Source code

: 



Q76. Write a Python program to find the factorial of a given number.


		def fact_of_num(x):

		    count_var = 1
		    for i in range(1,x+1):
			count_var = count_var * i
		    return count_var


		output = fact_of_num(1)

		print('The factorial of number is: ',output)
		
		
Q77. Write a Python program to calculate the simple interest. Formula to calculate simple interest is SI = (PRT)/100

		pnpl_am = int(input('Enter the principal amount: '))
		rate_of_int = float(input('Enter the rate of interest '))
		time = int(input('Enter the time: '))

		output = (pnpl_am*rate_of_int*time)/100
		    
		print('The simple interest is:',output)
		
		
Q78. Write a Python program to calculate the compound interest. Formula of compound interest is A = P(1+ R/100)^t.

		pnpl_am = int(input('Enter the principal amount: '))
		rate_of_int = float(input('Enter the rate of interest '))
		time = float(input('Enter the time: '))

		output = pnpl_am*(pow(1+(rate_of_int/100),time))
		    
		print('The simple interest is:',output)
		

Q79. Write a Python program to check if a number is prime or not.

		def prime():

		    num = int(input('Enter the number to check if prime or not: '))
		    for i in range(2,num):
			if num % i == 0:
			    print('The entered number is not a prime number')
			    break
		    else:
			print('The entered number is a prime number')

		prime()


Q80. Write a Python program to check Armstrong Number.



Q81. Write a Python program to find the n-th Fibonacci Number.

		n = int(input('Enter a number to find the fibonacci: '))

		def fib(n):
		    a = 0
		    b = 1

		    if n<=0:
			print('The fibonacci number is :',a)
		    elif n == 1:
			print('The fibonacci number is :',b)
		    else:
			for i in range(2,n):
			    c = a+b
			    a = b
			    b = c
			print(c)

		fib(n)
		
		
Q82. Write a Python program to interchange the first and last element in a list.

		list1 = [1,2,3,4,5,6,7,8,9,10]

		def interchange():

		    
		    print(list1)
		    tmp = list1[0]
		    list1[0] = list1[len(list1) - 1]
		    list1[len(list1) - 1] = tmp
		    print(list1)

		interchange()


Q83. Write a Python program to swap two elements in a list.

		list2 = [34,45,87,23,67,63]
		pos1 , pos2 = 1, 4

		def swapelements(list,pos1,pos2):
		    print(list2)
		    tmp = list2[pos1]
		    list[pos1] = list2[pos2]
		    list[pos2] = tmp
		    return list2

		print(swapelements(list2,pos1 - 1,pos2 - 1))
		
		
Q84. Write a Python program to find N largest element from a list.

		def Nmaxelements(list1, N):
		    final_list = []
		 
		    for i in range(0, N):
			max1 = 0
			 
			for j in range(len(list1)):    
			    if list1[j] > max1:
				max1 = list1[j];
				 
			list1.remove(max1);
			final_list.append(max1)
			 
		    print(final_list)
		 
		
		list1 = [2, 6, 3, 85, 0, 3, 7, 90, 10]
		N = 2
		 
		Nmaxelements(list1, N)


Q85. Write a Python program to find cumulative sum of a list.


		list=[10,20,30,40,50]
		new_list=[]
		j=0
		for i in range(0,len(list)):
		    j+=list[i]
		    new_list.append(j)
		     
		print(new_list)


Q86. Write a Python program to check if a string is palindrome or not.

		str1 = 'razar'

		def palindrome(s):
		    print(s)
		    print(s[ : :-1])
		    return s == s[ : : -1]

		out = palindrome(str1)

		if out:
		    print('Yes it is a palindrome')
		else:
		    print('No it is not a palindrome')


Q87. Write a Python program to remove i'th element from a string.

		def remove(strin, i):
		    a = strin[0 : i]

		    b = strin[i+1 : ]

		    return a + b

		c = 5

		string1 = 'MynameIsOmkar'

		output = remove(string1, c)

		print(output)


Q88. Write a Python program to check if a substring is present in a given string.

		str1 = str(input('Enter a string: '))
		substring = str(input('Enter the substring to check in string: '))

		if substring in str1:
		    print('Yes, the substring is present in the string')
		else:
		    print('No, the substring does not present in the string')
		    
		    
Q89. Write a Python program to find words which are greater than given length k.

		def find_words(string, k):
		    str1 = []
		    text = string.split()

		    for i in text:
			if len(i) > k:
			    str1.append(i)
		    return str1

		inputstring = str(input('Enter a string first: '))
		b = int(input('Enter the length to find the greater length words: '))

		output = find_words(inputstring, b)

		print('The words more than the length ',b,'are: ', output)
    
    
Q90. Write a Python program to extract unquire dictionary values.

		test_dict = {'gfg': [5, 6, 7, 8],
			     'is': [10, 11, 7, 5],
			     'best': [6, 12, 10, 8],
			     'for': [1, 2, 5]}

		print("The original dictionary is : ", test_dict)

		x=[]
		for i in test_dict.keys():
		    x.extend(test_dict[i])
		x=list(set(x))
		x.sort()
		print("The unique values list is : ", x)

◇ ◇ ◇ ◇

■ Your task ■
Nothing but a number is wanted here: the count of lines in the listing with the word "check".

■ Completed exercise ■
6